Post operative stereotactic radiosurgery for positive or close margins after preoperative chemoradiation and surgery for rectal cancer.

J Gastrointest Oncol 2016 Jun;7(3):315-20

1 Department of Radiation Oncology, Istanbul University, Istanbul, Turkey ; 2 Radiation Oncology, 3 Department of Surgery, Beth Israel Deaconess Medical Center and Harvard Medical School, Boston, MA, USA.

Background: The incidence of positive margins after neoadjuvant chemoradiation and adequate surgery is very low. However, when patients do present with positive or close margins, they are at a risk of local failure and local therapy options are limited. We evaluated the role of stereotactic body radiotherapy (SBRT) in patients with positive or close margins after induction chemoradiation and total mesorectal excision.

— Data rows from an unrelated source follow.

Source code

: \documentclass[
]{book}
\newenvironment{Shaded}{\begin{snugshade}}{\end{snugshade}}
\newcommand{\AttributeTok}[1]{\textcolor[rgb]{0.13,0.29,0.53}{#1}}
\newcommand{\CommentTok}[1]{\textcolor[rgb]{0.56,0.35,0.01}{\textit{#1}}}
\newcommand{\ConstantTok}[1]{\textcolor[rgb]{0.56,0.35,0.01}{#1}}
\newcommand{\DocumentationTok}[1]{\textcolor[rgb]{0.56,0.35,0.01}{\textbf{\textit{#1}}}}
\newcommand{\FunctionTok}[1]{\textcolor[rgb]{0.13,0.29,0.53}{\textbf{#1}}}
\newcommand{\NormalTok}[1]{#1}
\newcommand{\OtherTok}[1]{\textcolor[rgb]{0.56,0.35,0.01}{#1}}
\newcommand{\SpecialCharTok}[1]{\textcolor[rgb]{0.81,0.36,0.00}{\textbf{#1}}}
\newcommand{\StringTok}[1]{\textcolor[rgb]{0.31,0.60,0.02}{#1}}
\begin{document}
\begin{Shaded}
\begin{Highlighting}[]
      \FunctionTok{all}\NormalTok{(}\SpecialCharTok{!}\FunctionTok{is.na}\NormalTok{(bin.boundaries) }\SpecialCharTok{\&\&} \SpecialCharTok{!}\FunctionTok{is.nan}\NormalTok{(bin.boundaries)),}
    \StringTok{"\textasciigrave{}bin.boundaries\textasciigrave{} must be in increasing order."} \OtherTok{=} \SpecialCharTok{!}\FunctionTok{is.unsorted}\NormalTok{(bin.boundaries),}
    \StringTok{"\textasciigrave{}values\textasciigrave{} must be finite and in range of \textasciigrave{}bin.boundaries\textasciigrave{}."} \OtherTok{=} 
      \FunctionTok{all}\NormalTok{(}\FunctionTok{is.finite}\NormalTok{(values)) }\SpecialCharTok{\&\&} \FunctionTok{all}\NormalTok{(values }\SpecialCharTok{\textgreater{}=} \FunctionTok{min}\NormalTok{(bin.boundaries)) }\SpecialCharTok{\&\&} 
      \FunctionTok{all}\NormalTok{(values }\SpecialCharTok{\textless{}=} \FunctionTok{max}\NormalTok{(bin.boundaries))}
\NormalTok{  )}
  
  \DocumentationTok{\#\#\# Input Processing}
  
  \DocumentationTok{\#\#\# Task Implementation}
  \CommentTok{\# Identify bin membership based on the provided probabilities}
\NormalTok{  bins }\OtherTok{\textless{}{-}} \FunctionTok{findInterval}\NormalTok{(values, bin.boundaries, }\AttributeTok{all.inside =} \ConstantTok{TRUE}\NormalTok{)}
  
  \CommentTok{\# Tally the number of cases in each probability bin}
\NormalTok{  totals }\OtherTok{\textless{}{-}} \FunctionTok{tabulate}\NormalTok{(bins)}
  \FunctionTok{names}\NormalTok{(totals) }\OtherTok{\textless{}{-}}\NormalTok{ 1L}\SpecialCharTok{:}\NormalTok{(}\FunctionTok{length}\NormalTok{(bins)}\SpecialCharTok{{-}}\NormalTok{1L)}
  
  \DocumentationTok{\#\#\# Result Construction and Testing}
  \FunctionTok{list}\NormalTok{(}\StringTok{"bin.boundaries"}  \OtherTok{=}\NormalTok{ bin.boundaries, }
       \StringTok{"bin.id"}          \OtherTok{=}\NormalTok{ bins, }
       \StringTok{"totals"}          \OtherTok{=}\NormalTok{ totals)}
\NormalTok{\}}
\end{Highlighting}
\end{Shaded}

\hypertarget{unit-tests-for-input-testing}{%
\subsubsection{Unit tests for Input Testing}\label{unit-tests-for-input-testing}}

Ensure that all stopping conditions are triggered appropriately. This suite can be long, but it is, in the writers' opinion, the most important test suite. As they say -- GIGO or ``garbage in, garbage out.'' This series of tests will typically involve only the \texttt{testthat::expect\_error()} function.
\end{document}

Methods: This is a retrospective evaluation of patients treated with SBRT after induction chemoradiation and surgery for positive or close margins. Seven evaluable patients were included. Fiducial seeds were place at surgery. The Cyberknife(TM) system was used for planning and treatment. Patients were followed 1 month after treatment and 3-6 months thereafter. Descriptive statistics and Kaplan-Meir method was used to repot the findings.

Results: Seven patients (3 men and 4 women) were included in the study with a median follow-up of 23.5 months. The median initial radiation dose was 5,040 cGy (in 28 fractions) and the median SBRT dose was 2,500 cGy (in 5 fractions). The local control at 2 years was 100%. The overall survival at 1 and 2 years was 100% and 71% respectively. There was no Grade III or IV toxicity.

Conclusions: SBRT reirradiation is an effective and safe method to address positive or close margins after neoadjuvant chemoradiation and surgery for rectal cancer.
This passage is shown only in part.